**WHAT IS BEING ASKED:** Copy exactly the lines of the records below, and only those lines, beginning with the line that contains "more likely to use Local Actions." and ending with the line that contains "utilise Local Actions.".

╭─ DATASET RECORDS

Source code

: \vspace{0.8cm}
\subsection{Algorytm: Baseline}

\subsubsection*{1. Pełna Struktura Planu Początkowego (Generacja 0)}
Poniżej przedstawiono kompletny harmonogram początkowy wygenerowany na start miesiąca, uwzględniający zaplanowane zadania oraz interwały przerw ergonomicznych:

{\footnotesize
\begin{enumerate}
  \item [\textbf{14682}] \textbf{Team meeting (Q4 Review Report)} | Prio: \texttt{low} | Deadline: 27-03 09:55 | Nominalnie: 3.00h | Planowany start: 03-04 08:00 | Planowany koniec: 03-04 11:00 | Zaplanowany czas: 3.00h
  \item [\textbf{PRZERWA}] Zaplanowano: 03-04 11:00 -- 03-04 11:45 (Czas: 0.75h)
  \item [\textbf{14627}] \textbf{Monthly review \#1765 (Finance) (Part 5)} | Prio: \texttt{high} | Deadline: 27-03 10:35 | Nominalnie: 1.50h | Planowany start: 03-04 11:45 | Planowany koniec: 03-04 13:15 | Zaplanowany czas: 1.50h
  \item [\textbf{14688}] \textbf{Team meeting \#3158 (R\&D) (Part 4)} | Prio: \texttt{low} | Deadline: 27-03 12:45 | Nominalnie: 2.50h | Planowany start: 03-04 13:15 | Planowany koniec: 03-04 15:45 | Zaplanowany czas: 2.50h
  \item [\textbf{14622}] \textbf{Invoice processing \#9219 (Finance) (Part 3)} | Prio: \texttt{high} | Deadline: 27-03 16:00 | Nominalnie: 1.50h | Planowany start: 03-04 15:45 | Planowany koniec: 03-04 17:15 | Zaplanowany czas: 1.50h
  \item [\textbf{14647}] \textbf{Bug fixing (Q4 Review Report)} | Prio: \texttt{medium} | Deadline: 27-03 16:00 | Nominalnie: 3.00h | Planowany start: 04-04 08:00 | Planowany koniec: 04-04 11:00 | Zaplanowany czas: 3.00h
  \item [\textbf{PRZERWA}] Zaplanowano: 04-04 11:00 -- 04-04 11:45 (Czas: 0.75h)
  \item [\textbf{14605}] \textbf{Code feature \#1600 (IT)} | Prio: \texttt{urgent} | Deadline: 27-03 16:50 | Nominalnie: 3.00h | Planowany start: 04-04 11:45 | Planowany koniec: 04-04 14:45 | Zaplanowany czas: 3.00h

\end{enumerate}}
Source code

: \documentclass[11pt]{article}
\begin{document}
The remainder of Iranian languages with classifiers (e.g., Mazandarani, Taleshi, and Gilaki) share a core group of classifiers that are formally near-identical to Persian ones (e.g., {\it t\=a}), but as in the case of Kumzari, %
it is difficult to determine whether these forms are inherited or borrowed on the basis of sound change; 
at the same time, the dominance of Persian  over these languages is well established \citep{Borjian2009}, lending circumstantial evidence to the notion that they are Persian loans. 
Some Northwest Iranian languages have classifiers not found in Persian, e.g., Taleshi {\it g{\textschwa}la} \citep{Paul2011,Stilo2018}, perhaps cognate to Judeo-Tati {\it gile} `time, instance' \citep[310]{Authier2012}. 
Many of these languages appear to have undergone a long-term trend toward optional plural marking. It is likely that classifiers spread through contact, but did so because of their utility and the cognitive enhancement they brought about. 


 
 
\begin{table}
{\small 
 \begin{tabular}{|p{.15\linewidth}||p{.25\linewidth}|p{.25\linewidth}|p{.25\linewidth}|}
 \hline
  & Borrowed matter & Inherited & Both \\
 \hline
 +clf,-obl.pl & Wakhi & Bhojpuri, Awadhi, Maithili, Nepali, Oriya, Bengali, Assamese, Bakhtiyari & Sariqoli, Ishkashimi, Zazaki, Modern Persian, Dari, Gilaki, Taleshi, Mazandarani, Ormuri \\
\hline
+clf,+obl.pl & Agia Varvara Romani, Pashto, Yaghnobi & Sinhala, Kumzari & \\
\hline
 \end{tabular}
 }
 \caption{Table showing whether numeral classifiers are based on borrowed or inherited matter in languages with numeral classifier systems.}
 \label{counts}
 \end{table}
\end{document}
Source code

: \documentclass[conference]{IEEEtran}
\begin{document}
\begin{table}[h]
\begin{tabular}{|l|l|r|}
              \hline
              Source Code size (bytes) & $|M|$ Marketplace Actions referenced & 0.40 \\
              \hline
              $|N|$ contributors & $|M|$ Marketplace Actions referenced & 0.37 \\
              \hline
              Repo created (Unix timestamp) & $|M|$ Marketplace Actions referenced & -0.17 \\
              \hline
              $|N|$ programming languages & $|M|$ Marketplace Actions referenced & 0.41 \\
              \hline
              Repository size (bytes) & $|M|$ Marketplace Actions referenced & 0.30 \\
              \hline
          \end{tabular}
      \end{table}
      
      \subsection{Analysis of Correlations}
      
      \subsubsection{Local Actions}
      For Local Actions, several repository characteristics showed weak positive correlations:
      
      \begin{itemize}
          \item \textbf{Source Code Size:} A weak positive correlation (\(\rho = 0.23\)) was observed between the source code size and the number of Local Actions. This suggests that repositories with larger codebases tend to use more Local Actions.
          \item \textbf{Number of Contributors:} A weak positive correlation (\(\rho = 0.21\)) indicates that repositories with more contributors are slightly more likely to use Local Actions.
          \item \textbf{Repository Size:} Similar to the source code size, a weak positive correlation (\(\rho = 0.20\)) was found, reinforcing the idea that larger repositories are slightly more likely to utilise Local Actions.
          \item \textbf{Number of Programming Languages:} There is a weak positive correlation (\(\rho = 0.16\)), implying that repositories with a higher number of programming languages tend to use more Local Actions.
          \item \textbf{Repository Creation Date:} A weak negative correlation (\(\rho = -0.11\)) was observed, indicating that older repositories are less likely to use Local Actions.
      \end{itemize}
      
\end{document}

╰─

**WRITTEN ANSWER:**
          \item \textbf{Number of Contributors:} A weak positive correlation (\(\rho = 0.21\)) indicates that repositories with more contributors are slightly more likely to use Local Actions.
          \item \textbf{Repository Size:} Similar to the source code size, a weak positive correlation (\(\rho = 0.20\)) was found, reinforcing the idea that larger repositories are slightly more likely to utilise Local Actions.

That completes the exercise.